=== Section Start ===
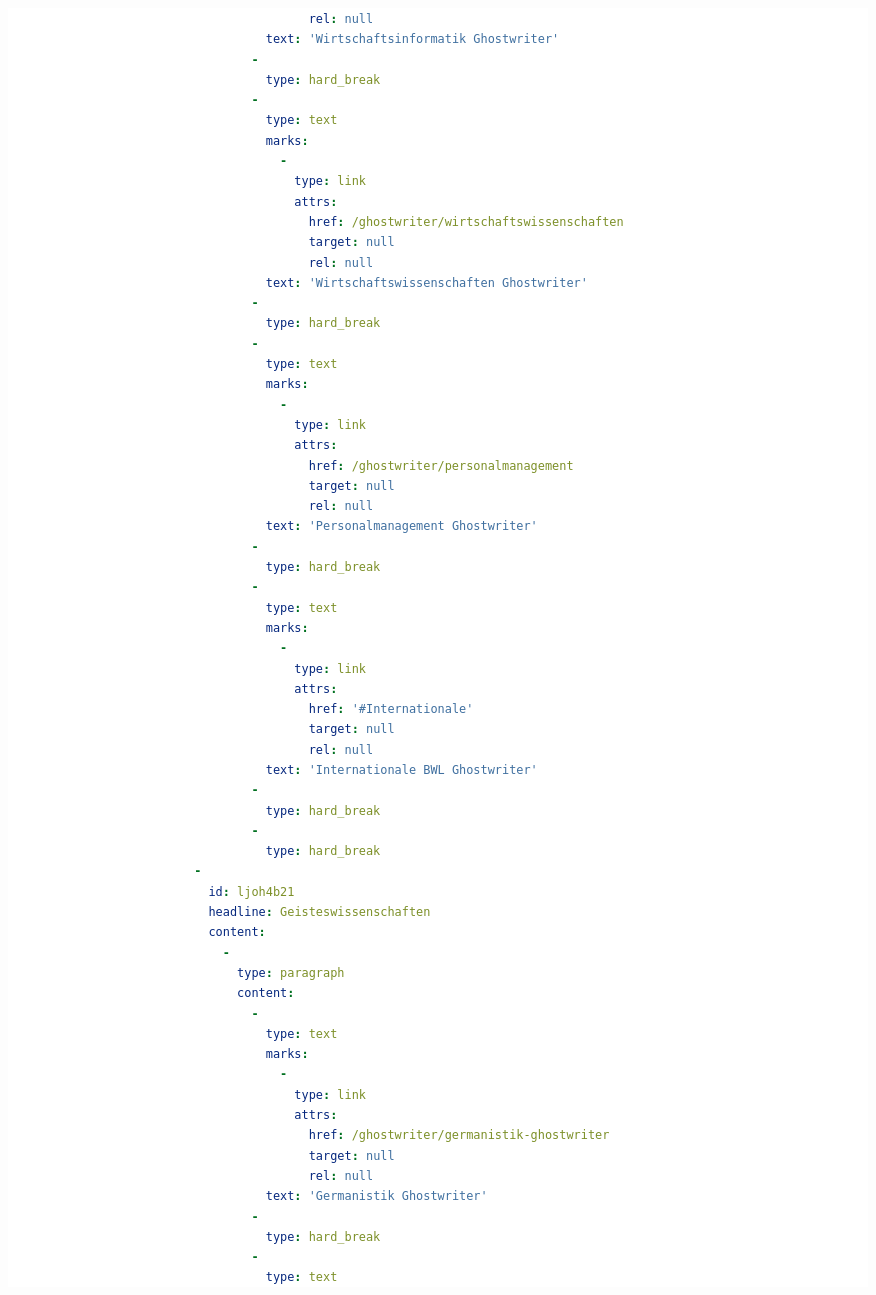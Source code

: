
 ```yaml
                                          rel: null
                                    text: 'Wirtschaftsinformatik Ghostwriter'
                                  -
                                    type: hard_break
                                  -
                                    type: text
                                    marks:
                                      -
                                        type: link
                                        attrs:
                                          href: /ghostwriter/wirtschaftswissenschaften
                                          target: null
                                          rel: null
                                    text: 'Wirtschaftswissenschaften Ghostwriter'
                                  -
                                    type: hard_break
                                  -
                                    type: text
                                    marks:
                                      -
                                        type: link
                                        attrs:
                                          href: /ghostwriter/personalmanagement
                                          target: null
                                          rel: null
                                    text: 'Personalmanagement Ghostwriter'
                                  -
                                    type: hard_break
                                  -
                                    type: text
                                    marks:
                                      -
                                        type: link
                                        attrs:
                                          href: '#Internationale'
                                          target: null
                                          rel: null
                                    text: 'Internationale BWL Ghostwriter'
                                  -
                                    type: hard_break
                                  -
                                    type: hard_break
                          -
                            id: ljoh4b21
                            headline: Geisteswissenschaften
                            content:
                              -
                                type: paragraph
                                content:
                                  -
                                    type: text
                                    marks:
                                      -
                                        type: link
                                        attrs:
                                          href: /ghostwriter/germanistik-ghostwriter
                                          target: null
                                          rel: null
                                    text: 'Germanistik Ghostwriter'
                                  -
                                    type: hard_break
                                  -
                                    type: text
```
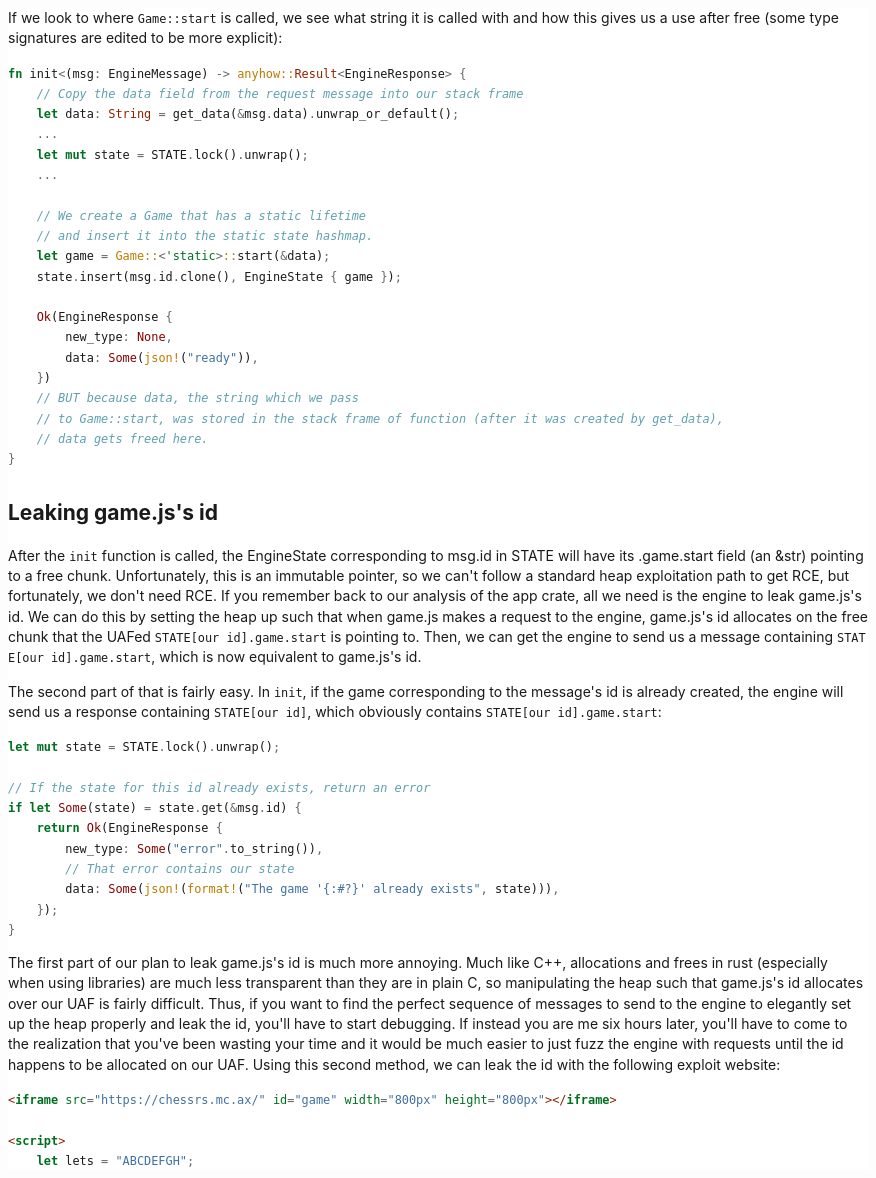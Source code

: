 If we look to where `Game::start` is called, we see what string it is called with and how this gives us a use after free (some type signatures are edited to be more explicit):
```rust
fn init<(msg: EngineMessage) -> anyhow::Result<EngineResponse> {
    // Copy the data field from the request message into our stack frame
    let data: String = get_data(&msg.data).unwrap_or_default();
    ...
    let mut state = STATE.lock().unwrap();
    ...

    // We create a Game that has a static lifetime
    // and insert it into the static state hashmap.
    let game = Game::<'static>::start(&data);
    state.insert(msg.id.clone(), EngineState { game });

    Ok(EngineResponse {
        new_type: None,
        data: Some(json!("ready")),
    })
    // BUT because data, the string which we pass
    // to Game::start, was stored in the stack frame of function (after it was created by get_data),
    // data gets freed here.
}
```

## Leaking game.js's id
After the `init` function is called, the EngineState corresponding to msg.id in STATE will have its .game.start field (an &str) pointing to a free chunk. Unfortunately, this is an immutable pointer, so we can't follow a standard heap exploitation path to get RCE, but fortunately, we don't need RCE. If you remember back to our analysis of the app crate, all we need is the engine to leak game.js's id. We can do this by setting the heap up such that when game.js makes a request to the engine, game.js's id allocates on the free chunk that the UAFed `STATE[our id].game.start` is pointing to. Then, we can get the engine to send us a message containing `STATE[our id].game.start`, which is now equivalent to game.js's id. 

The second part of that is fairly easy. In `init`, if the game corresponding to the message's id is already created, the engine will send us a response containing `STATE[our id]`, which obviously contains `STATE[our id].game.start`:
```rust
let mut state = STATE.lock().unwrap();

// If the state for this id already exists, return an error
if let Some(state) = state.get(&msg.id) {
    return Ok(EngineResponse {
        new_type: Some("error".to_string()),
        // That error contains our state
        data: Some(json!(format!("The game '{:#?}' already exists", state))),
    });
}
```
The first part of our plan to leak game.js's id is much more annoying. Much like C++, allocations and frees in rust (especially when using libraries) are much less transparent than they are in plain C, so manipulating the heap such that game.js's id allocates over our UAF is fairly difficult. Thus, if you want to find the perfect sequence of messages to send to the engine to elegantly set up the heap properly and leak the id, you'll have to start debugging. If instead you are me six hours later, you'll have to come to the realization that you've been wasting your time and it would be much easier to just fuzz the engine with requests until the id happens to be allocated on our UAF. Using this second method, we can leak the id with the following exploit website:
```html
<iframe src="https://chessrs.mc.ax/" id="game" width="800px" height="800px"></iframe>

<script>
    let lets = "ABCDEFGH";
```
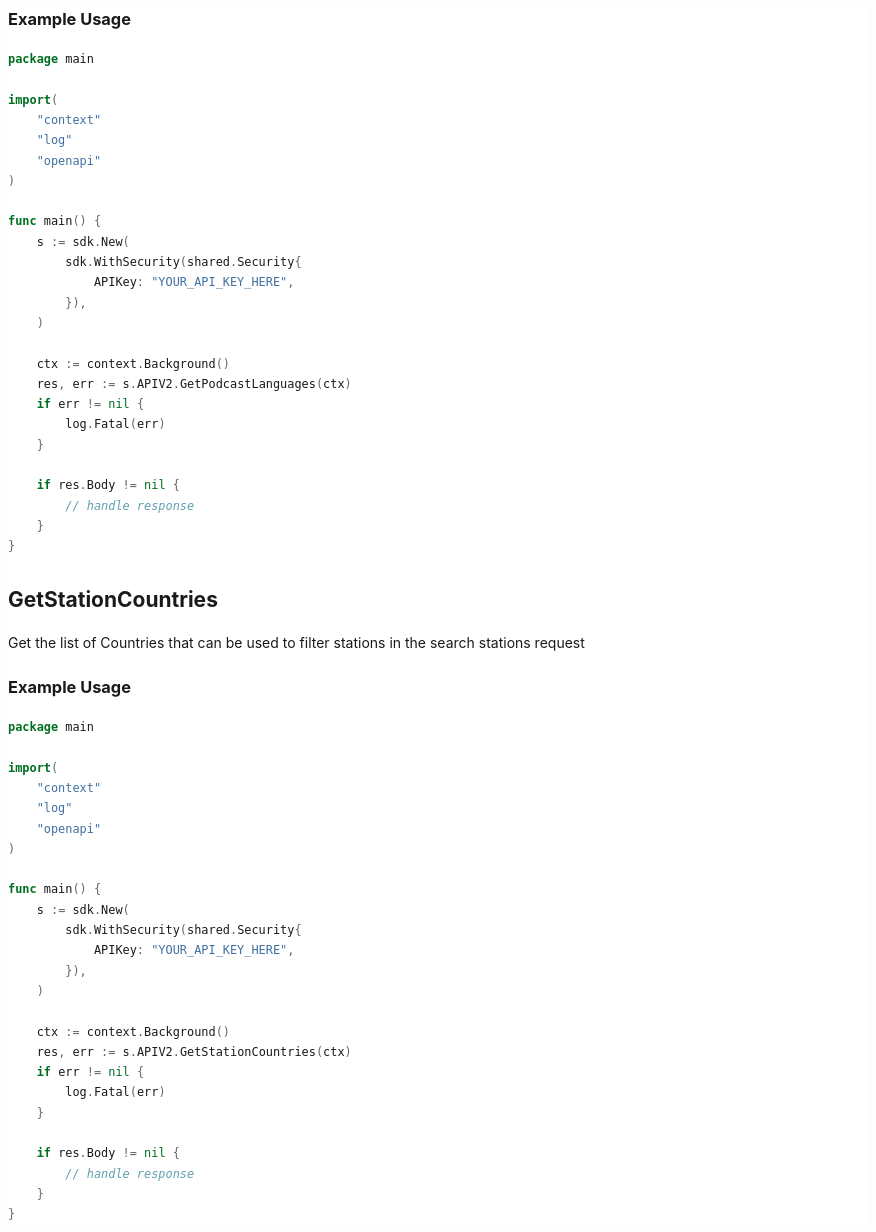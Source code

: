 ### Example Usage

```go
package main

import(
	"context"
	"log"
	"openapi"
)

func main() {
    s := sdk.New(
        sdk.WithSecurity(shared.Security{
            APIKey: "YOUR_API_KEY_HERE",
        }),
    )

    ctx := context.Background()
    res, err := s.APIV2.GetPodcastLanguages(ctx)
    if err != nil {
        log.Fatal(err)
    }

    if res.Body != nil {
        // handle response
    }
}
```

## GetStationCountries

Get the list of Countries that can be used to filter stations in the search stations request

### Example Usage

```go
package main

import(
	"context"
	"log"
	"openapi"
)

func main() {
    s := sdk.New(
        sdk.WithSecurity(shared.Security{
            APIKey: "YOUR_API_KEY_HERE",
        }),
    )

    ctx := context.Background()
    res, err := s.APIV2.GetStationCountries(ctx)
    if err != nil {
        log.Fatal(err)
    }

    if res.Body != nil {
        // handle response
    }
}
```
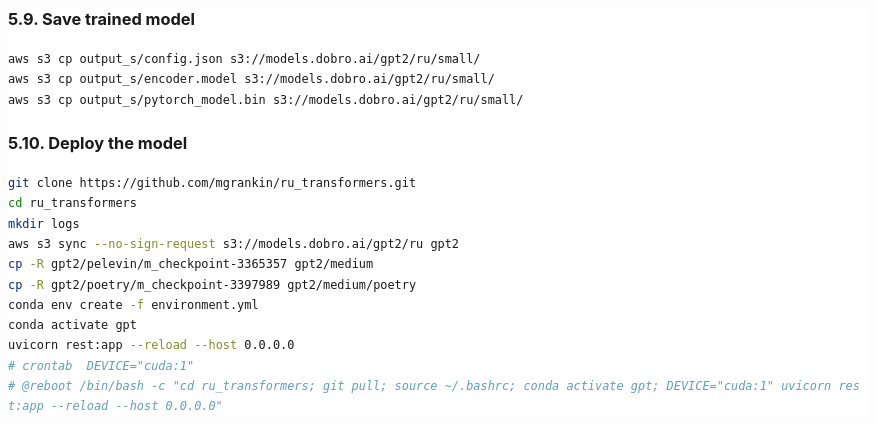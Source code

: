 
### 5.9. Save trained model

``` bash
aws s3 cp output_s/config.json s3://models.dobro.ai/gpt2/ru/small/
aws s3 cp output_s/encoder.model s3://models.dobro.ai/gpt2/ru/small/
aws s3 cp output_s/pytorch_model.bin s3://models.dobro.ai/gpt2/ru/small/
```

### 5.10. Deploy the model

``` bash
git clone https://github.com/mgrankin/ru_transformers.git
cd ru_transformers
mkdir logs
aws s3 sync --no-sign-request s3://models.dobro.ai/gpt2/ru gpt2
cp -R gpt2/pelevin/m_checkpoint-3365357 gpt2/medium
cp -R gpt2/poetry/m_checkpoint-3397989 gpt2/medium/poetry
conda env create -f environment.yml
conda activate gpt
uvicorn rest:app --reload --host 0.0.0.0
# crontab  DEVICE="cuda:1"
# @reboot /bin/bash -c "cd ru_transformers; git pull; source ~/.bashrc; conda activate gpt; DEVICE="cuda:1" uvicorn rest:app --reload --host 0.0.0.0"

```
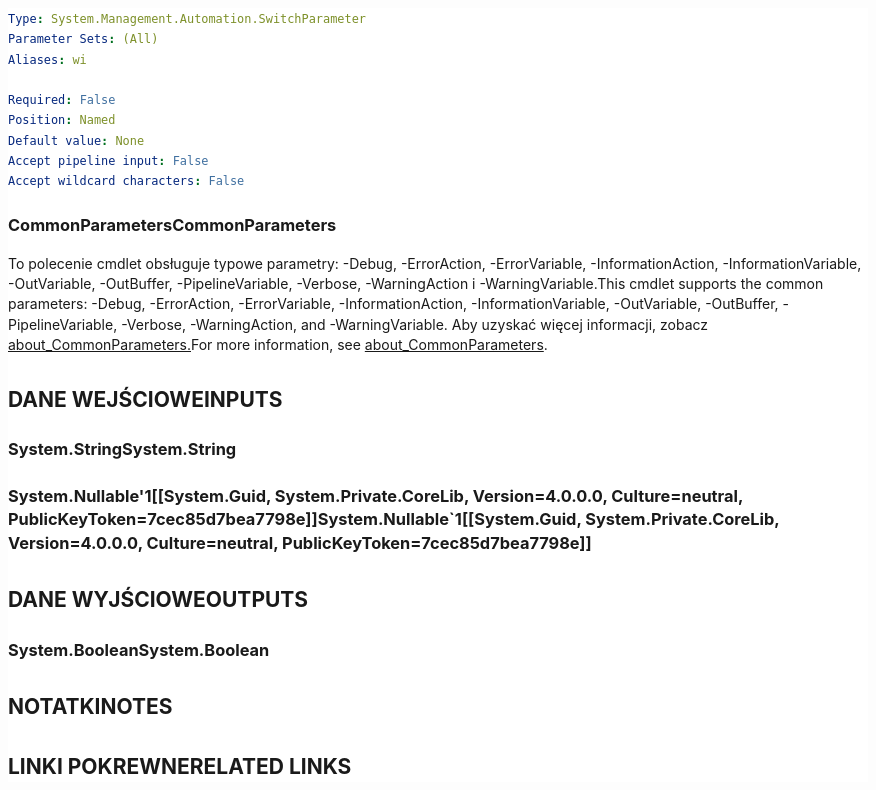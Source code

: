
 ```yaml
Type: System.Management.Automation.SwitchParameter
Parameter Sets: (All)
Aliases: wi

Required: False
Position: Named
Default value: None
Accept pipeline input: False
Accept wildcard characters: False
```

### <span data-ttu-id="ea442-143">CommonParameters</span><span class="sxs-lookup"><span data-stu-id="ea442-143">CommonParameters</span></span>
<span data-ttu-id="ea442-144">To polecenie cmdlet obsługuje typowe parametry: -Debug, -ErrorAction, -ErrorVariable, -InformationAction, -InformationVariable, -OutVariable, -OutBuffer, -PipelineVariable, -Verbose, -WarningAction i -WarningVariable.</span><span class="sxs-lookup"><span data-stu-id="ea442-144">This cmdlet supports the common parameters: -Debug, -ErrorAction, -ErrorVariable, -InformationAction, -InformationVariable, -OutVariable, -OutBuffer, -PipelineVariable, -Verbose, -WarningAction, and -WarningVariable.</span></span> <span data-ttu-id="ea442-145">Aby uzyskać więcej informacji, zobacz [about_CommonParameters.](http://go.microsoft.com/fwlink/?LinkID=113216)</span><span class="sxs-lookup"><span data-stu-id="ea442-145">For more information, see [about_CommonParameters](http://go.microsoft.com/fwlink/?LinkID=113216).</span></span>

## <span data-ttu-id="ea442-146">DANE WEJŚCIOWE</span><span class="sxs-lookup"><span data-stu-id="ea442-146">INPUTS</span></span>

### <span data-ttu-id="ea442-147">System.String</span><span class="sxs-lookup"><span data-stu-id="ea442-147">System.String</span></span>

### <span data-ttu-id="ea442-148">System.Nullable'1[[System.Guid, System.Private.CoreLib, Version=4.0.0.0, Culture=neutral, PublicKeyToken=7cec85d7bea7798e]]</span><span class="sxs-lookup"><span data-stu-id="ea442-148">System.Nullable\`1[[System.Guid, System.Private.CoreLib, Version=4.0.0.0, Culture=neutral, PublicKeyToken=7cec85d7bea7798e]]</span></span>

## <span data-ttu-id="ea442-149">DANE WYJŚCIOWE</span><span class="sxs-lookup"><span data-stu-id="ea442-149">OUTPUTS</span></span>

### <span data-ttu-id="ea442-150">System.Boolean</span><span class="sxs-lookup"><span data-stu-id="ea442-150">System.Boolean</span></span>

## <span data-ttu-id="ea442-151">NOTATKI</span><span class="sxs-lookup"><span data-stu-id="ea442-151">NOTES</span></span>

## <span data-ttu-id="ea442-152">LINKI POKREWNE</span><span class="sxs-lookup"><span data-stu-id="ea442-152">RELATED LINKS</span></span>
=== Section End ===
## TO DO
Search the listing for "called" and copy each line holding it.

## RESULT FOR THIS TASK
: If we look to where `Game::start` is called, we see what string it is called with and how this gives us a use after free (some type signatures are edited to be more explicit):
After the `init` function is called, the EngineState corresponding to msg.id in STATE will have its .game.start field (an &str) pointing to a free chunk. Unfortunately, this is an immutable pointer, so we can't follow a standard heap exploitation path to get RCE, but fortunately, we don't need RCE. If you remember back to our analysis of the app crate, all we need is the engine to leak game.js's id. We can do this by setting the heap up such that when game.js makes a request to the engine, game.js's id allocates on the free chunk that the UAFed `STATE[our id].game.start` is pointing to. Then, we can get the engine to send us a message containing `STATE[our id].game.start`, which is now equivalent to game.js's id. 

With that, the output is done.